不说话了,刘整在历史上的表现一直是贾老贼的心病,但四川离临安实在太远,贸然更换刘整,如果出了问题,贾老贼可是连做出反应的时间都没有。那边贾老贼的几条走狗见贾老贼心动,忙一哄而上,大说刘整的坏话,主要就是针对刘整地军费问题和人缘关系大做文章,把刘整贬得狗屎不如,简直不杀不足以平民愤。让本就知道刘整将要背叛南宋地贾老贼更加动摇,逐渐起了把刘整调出四川的心思。
“不要说了。”考虑许久后,贾老贼挥手制止众走狗地谗言,沉吟道:“刘整这个人不擅长与同僚沟通是真的,但他以往的功劳也不能一笔抹杀,更不能将他撤职或者逮捕。本官打算借着这个机会以升官为名把他调出四川,让他到临安来做官,本官亲自安抚他,他是个将才,不能浪费了。”

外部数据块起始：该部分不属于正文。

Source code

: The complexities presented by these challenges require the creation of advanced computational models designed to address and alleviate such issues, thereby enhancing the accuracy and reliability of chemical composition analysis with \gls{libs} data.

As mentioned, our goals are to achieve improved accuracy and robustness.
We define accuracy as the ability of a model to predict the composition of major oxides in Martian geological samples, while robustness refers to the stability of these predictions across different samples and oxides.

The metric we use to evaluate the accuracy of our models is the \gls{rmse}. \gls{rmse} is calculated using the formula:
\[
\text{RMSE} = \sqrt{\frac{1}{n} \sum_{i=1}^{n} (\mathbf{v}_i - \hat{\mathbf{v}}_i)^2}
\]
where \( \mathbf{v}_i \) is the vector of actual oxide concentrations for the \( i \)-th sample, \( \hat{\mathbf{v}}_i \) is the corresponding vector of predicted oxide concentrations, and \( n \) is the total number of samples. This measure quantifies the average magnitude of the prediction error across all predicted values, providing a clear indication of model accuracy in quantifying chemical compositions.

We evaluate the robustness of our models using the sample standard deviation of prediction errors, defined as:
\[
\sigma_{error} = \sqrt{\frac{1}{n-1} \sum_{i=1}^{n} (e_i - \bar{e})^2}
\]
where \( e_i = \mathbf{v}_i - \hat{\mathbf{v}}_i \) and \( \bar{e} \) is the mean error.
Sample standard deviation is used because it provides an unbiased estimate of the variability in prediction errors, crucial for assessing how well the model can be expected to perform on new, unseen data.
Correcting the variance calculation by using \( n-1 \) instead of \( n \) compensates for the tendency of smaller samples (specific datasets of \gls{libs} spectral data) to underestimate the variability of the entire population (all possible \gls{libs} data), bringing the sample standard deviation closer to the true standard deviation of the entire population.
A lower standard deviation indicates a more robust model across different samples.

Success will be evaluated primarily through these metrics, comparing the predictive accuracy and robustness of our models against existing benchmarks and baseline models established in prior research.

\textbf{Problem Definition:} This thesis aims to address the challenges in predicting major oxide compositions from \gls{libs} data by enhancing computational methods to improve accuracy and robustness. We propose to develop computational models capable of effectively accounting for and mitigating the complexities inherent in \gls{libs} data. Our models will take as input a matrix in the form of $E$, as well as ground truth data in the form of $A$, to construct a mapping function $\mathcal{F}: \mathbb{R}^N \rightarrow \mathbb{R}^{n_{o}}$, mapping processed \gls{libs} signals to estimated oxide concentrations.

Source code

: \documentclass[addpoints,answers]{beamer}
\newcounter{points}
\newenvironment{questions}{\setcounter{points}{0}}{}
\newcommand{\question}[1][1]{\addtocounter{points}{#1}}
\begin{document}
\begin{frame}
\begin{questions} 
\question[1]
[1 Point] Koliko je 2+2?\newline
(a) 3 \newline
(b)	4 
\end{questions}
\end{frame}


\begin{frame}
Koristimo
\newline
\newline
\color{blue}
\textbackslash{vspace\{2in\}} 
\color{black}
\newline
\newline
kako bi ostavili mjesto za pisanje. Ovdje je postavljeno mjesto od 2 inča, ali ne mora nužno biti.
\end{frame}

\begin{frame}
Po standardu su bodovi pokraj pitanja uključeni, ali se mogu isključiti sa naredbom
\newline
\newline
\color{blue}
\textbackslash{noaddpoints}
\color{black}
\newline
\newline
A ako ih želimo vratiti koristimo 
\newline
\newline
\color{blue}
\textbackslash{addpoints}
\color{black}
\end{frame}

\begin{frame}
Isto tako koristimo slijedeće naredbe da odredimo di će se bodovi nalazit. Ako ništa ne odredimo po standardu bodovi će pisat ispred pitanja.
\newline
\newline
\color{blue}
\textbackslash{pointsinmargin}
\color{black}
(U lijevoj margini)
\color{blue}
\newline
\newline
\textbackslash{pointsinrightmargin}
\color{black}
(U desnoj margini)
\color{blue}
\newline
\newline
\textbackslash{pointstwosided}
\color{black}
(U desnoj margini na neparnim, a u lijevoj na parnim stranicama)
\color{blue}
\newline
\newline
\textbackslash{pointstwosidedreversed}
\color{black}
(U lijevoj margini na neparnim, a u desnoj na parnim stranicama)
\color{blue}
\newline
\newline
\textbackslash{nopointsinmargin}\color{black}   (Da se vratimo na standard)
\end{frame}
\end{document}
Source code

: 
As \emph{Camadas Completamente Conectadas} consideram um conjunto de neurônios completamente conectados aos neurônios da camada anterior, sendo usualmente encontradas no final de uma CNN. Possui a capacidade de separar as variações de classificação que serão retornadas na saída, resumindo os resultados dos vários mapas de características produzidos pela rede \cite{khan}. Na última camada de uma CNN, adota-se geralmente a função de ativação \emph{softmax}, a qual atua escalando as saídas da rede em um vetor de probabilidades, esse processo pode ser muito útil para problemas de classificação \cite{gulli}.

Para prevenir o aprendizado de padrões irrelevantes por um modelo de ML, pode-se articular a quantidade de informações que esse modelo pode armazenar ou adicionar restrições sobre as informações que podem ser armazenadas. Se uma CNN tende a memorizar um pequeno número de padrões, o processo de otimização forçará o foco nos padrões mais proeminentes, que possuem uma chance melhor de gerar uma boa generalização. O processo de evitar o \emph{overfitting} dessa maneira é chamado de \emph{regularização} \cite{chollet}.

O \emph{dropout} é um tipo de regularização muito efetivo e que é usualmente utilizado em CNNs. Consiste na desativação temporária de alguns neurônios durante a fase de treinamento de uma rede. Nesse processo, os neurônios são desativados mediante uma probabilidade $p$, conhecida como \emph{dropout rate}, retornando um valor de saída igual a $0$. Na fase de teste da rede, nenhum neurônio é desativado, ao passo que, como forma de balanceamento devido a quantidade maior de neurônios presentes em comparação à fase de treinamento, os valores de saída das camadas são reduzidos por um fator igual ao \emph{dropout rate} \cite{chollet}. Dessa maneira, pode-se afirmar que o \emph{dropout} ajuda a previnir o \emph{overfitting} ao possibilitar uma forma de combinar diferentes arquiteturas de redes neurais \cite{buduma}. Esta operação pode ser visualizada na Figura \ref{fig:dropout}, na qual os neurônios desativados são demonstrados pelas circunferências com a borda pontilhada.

“少傅高明。”贾老贼几个走狗眉开眼笑——这回可对得起俞兴送给他们的重礼了。宋京又建议道:“少傅,既然把刘整调走,那下官建议由俞兴兼管泸州兵马,从俞兴的部下中挑选能征善战之将去接替泸州。俞兴久在四川,比较了解当地情况,接管之后能迅速上手。”
贾老贼这回又不说话了,背着手在房间里转了半天,半晌才沉吟着问道:“让李芾去如何?让他兼任四川安抚使,也是升他的官。”廖莹中忙摆手道:“少傅,切不可让李芾去接管泸州,李芾是文官,对军队不是十分在行,泸州是攻守兼备之地。怕他难以胜任。”
“倒也是,李芾守成有余,进取不足。”贾老贼点头,听取了狗头军师的意见。但南宋人才正值青黄不接,有能力的要不在担任着重要职位,要不就是资历不够——比如张世杰。一时间又拿不出合适的人手去接替刘整,贾老贼不禁感觉万分为难。倒是廖莹中建议道:“少傅,吕文德将军之弟吕文焕将军如何?他的能力可不在吕文德将军之下。”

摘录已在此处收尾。